Bicalutamide capsules are indicated for use in combination with LHRH-agonists for-

• Stage B₂ -C Prostatic Carcinoma
• Stage D₂ Metastatic Carcinoma

Prostate Cancer

The recommended dose for Bicalutamide therapy in combination with an luteinizing hormone-releasing hormone (LHRH) analog is one 50 mg tablet once daily (morning or evening).
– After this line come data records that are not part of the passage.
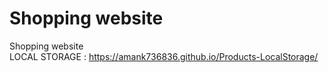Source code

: # Shopping website
 Shopping website<br>
 LOCAL STORAGE : https://amank736836.github.io/Products-LocalStorage/
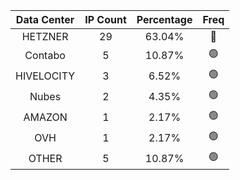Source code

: | Data Center | IP Count | Percentage | Freq |
|:------------:|:--------:|:-----------:|:-----:|
| HETZNER | 29 | 63.04% | 🔴 |
| Contabo | 5 | 10.87% | 🟢 |
| HIVELOCITY | 3 | 6.52% | 🟢 |
| Nubes | 2 | 4.35% | 🟢 |
| AMAZON | 1 | 2.17% | 🟢 |
| OVH | 1 | 2.17% | 🟢 |
| OTHER | 5 | 10.87% | 🟢 |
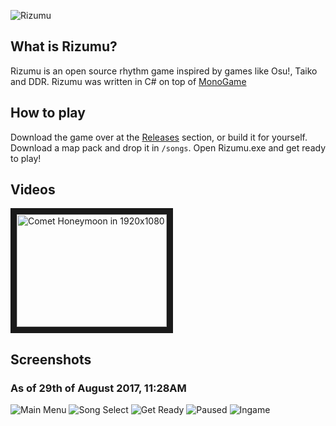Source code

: ![Rizumu](https://i.imgur.com/xGkjvxz.png)
## What is Rizumu?
Rizumu is an open source rhythm game inspired by games like Osu!, Taiko and DDR. Rizumu was written in C# on top of [MonoGame](https://github.com/MonoGame/MonoGame)

## How to play
Download the game over at the [Releases](https://github.com/NaamloosDT/Rizumu/releases) section, or build it for yourself. Download a map pack and drop it in `/songs`. Open Rizumu.exe and get ready to play!

## Videos
<a href="http://www.youtube.com/watch?feature=player_embedded&v=WPDSPyFVqKA
" target="_blank"><img src="http://img.youtube.com/vi/WPDSPyFVqKA/0.jpg" 
alt="Comet Honeymoon in 1920x1080" width="240" height="180" border="10" /></a>

## Screenshots
### As of 29th of August 2017, 11:28AM
![Main Menu](https://i.imgur.com/H5L8fo7.png)
![Song Select](https://i.imgur.com/ooRFaTx.png)
![Get Ready](https://i.imgur.com/NqrEPz6.png)
![Paused](https://i.imgur.com/3ZdBE8l.png)
![Ingame](https://i.imgur.com/nz0yjk7.png)

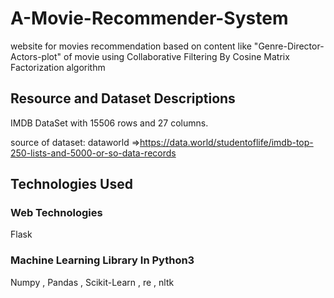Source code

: # A-Movie-Recommender-System
website for movies recommendation based on content like "Genre-Director-Actors-plot" of movie using Collaborative Filtering By Cosine Matrix Factorization algorithm



## Resource and Dataset Descriptions 
IMDB DataSet with 15506 rows and 27 columns.

source of dataset: dataworld =>https://data.world/studentoflife/imdb-top-250-lists-and-5000-or-so-data-records



## Technologies Used
### Web Technologies
Flask
### Machine Learning Library In Python3
Numpy , Pandas , Scikit-Learn , re , nltk




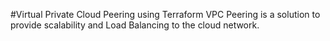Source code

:#Virtual Private Cloud Peering using Terraform
VPC Peering is a solution to provide scalability and Load Balancing to the cloud network.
Adverse reactions that occurred in more than 10% of patients receiving Bicalutamide plus an LHRH-analog were:

• hot flashes
• pain (including general, back, pelvic and abdominal)
• asthenia
• constipation
• infection
• nausea
• peripheral edema
• dyspnea
• diarrhea
• hematuria
• nocturia
• anemia

Hot flash	Abdominal Pain	Asthenia	Constipation
Nausea	Shortness of Breath	Diarrhea	Hematuria

• Severe hepatic injury and fatal hepatic failure have been observed. Monitor serum transaminase levels prior to starting treatment with Bicalutamide, at regular intervals for the first four months of treatment and periodically thereafter, and for symptoms or signs suggestive of hepatic dysfunction. Use Bicalutamide with caution in patients with hepatic impairment.
• Hemorrhage with Concomitant Use of Coumarin Anticoagulant. Closely monitor the Prothrombin Time (PT) and International Normalized Ratio (INR), and adjust the anticoagulant dose as needed.
• Gynecomastia and breast pain have been reported during treatment with Bicalutamide 150 mg when used as a single agent.
• Bicalutamide is used in combination with an LHRH agonist. LHRH agonists have been shown to cause a reduction in glucose tolerance in males. Consideration should be given to monitoring blood glucose in patients receiving Bicalutamide in combination with LHRH agonists. 
• Monitoring Prostate Specific Antigen (PSA) is recommended. Evaluate for clinical progression if PSA increases.